2. The method of claim 1 , further comprising:
calculating a likely direction to the acoustic source by determining the bearing vector to the cell of the weighted surface having a maximum magnitude.
3. The method of claim 2 , further comprising:
storing the likely direction as metadata of an audio-visual event associated with the generation of the acoustic signals.
4. The method of claim 2 , wherein the likely direction is used to select a camera view of the acoustic source.
5. The method of claim 2 , wherein the likely direction is used to control a camera view of the acoustic source.
6. The method of claim 2 , wherein the likely direction is stored as metadata for a visual recording of the acoustic source.
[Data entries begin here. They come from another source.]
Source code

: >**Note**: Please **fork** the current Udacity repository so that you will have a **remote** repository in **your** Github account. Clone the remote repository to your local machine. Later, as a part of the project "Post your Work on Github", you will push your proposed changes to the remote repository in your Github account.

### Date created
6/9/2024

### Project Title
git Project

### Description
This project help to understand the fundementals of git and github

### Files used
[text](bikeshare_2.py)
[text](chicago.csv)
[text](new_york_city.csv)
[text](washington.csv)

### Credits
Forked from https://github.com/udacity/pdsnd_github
7. The method of claim 1 , further comprising: storing the weighted values.
8. The method of claim 1 , wherein the plurality of sample elements of each pair of microphones is calculated by cross-correlating the acoustic signals received by the pair of microphones during a time window.
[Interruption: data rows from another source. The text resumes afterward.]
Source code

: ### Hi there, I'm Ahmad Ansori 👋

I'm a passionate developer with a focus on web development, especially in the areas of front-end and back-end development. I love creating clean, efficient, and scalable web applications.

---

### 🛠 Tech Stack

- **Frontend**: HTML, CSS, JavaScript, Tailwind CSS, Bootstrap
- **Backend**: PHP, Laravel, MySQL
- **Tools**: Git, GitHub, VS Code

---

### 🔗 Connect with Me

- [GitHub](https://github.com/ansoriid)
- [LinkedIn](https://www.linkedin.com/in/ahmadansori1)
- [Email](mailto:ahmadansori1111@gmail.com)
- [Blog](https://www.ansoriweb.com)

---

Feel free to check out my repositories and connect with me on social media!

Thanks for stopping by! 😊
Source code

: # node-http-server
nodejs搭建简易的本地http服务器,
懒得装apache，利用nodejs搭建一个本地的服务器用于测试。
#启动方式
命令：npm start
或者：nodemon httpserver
9. The method of claim 8 , further comprising:
pre-filtering the acoustic signals prior to cross-correlation.
10. The method of claim 8 , wherein cross-correlating is performed using a generalized cross-correlation function.
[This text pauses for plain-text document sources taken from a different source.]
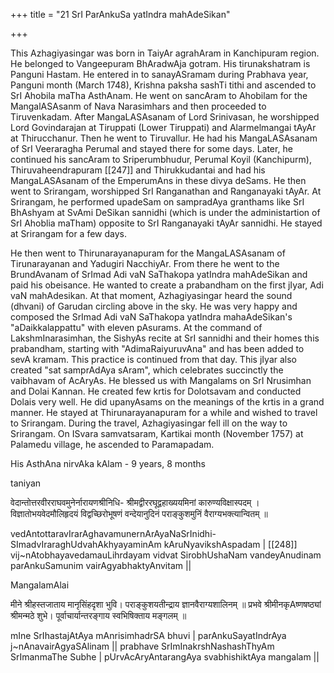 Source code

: +++
title = "21 SrI ParAnkuSa yatIndra mahAdeSikan"

+++

This Azhagiyasingar was born in TaiyAr agrahAram in Kanchipuram region. He belonged to Vangeepuram BhAradwAja gotram. His tirunakshatram is Panguni Hastam. He entered in to sanayASramam during Prabhava year, Panguni month (March 1748), Krishna paksha sashTi tithi and ascended to SrI Ahobila maTha AsthAnam. He went on sancAram to Ahobilam for the MangalASAsanm of Nava Narasimhars and then proceeded to Tiruvenkadam. After MangaLASAsanam of Lord Srinivasan, he worshipped Lord Govindarajan at Tiruppati (Lower Tiruppati) and Alarmelmangai tAyAr at Thirucchanur. Then he went to Tiruvallur. He had his MangaLASAsanam of SrI Veeraragha Perumal and stayed there for some days. Later, he continued his sancAram to Sriperumbhudur, Perumal Koyil (Kanchipurm), Thiruvaheendrapuram [[247]] and Thirukkudantai and had his MangaLASAsanam of the EmperumAns in these divya deSams. He then went to Srirangam, worshipped SrI Ranganathan and Ranganayaki tAyAr. At Srirangam, he performed upadeSam on sampradAya granthams like SrI BhAshyam at SvAmi DeSikan sannidhi (which is under the administartion of SrI Ahoblia maTham) opposite to SrI Ranganayaki tAyAr sannidhi. He stayed at Srirangam for a few days.

He then went to Thirunarayanapuram for the MangaLASAsanam of Tirunarayanan and Yadugiri NacchiyAr. From there he went to the BrundAvanam of SrImad Adi vaN SaThakopa yatIndra mahAdeSikan and paid his obeisance. He wanted to create a prabandham on the first jIyar, Adi vaN mahAdesikan. At that moment, Azhagiyasingar heard the sound (dhvani) of Garudan circling above in the sky. He was very happy and composed the SrImad Adi vaN SaThakopa yatIndra mahaAdeSikan's "aDaikkalappattu" with eleven pAsurams. At the command of LakshmInarasimhan, the SishyAs recite at SrI sannidhi and their homes this prabandham, starting with "AdimaRaiyuruvAna" and has been added to sevA kramam. This practice is continued from that day. This jIyar also created "sat samprAdAya sAram", which celebrates succinctly the vaibhavam of AcAryAs. He blessed us with Mangalams on SrI Nrusimhan and Dolai Kannan. He created few krtis for Dolotsavam and conducted Dolais very well. He did upanyAsams on the meanings of the krtis in a grand manner. He stayed at Thirunarayanapuram for a while and wished to travel to Srirangam. During the travel, Azhagiyasingar fell ill on the way to Srirangam. On ISvara samvatsaram, Kartikai month (November 1757) at Palamedu village, he ascended to Paramapadam.

His AsthAna nirvAka kAlam - 9 years, 8 months

taniyan

वेदान्तोत्तरवीरराघवमुनेर्नारायणश्रीनिधि- श्रीमद्वीररघूद्वहाख्ययमिनां कारुण्यविक्षास्पदम् ।
विज्ञातोभयवेदमौलिहृदयं विद्वच्छिरोभूषणं वन्देयानुदिनं पराङ्कुशमुनिं वैराग्यभक्त्यान्वितम् ॥

vedAntottaravIrarAghavamunernArAyaNaSrInidhi- SImadvIraraghUdvahAkhyayaminAm kAruNyavikshAspadam | [[248]] vij~nAtobhayavedamauLihrdayam vidvat SirobhUshaNam vandeyAnudinam parAnkuSamunim vairAgyabhaktyAnvitam ||

MangalamAlai

मीने श्रीहस्तजाताय मानृसिंहदृशा भुवि। पराङ्कुशयतीन्द्राय ज्ञानवैराग्यशालिनम् ॥
प्रभवे श्रीमीनकृAष्णषष्ठ्यां श्रीमन्मठे शुभे। पूर्वाचार्यान्तरङ्गाय स्वभिषिक्ताय मङ्गलम् ॥

mIne SrIhastajAtAya mAnrisimhadrSA bhuvi | parAnkuSayatIndrAya j~nAnavairAgyaSAlinam || prabhave SrImInakrshNashashThyAm SrImanmaThe Subhe | pUrvAcAryAntarangAya svabhishiktAya mangalam ||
11. The method of claim 1 , wherein each sub-surface of potential acoustic source locations is a hyperboloid.
12. The method of claim 1 , wherein each sub-surface of potential acoustic source locations is a cone.
13. The method of claim 12 , wherein calculating the weighted value in each cell further comprises:
for each pair of microphones, interpolating the sample values between neighboring sub-surfaces on each cell of the boundary surface to form for each pair of microphones an acoustic location function having a resampled value on each cell; and
in each cell, combining the resampled values of each of the acoustic location functions.
14. The method of claim 13 , wherein in each cell the resampled values are combined by summing the resampled values of each of the acoustic location functions on the cell.
15. The method of claim 1 , wherein there are three or more pairs of microphones.
16. The method of claim 1 , wherein there are four microphones and two pairs of microphones.
17. The method of claim 1 , wherein there are four microphones and six pairs of microphones.
18. The method of claim 1 , wherein the boundary surface is a hemisphere.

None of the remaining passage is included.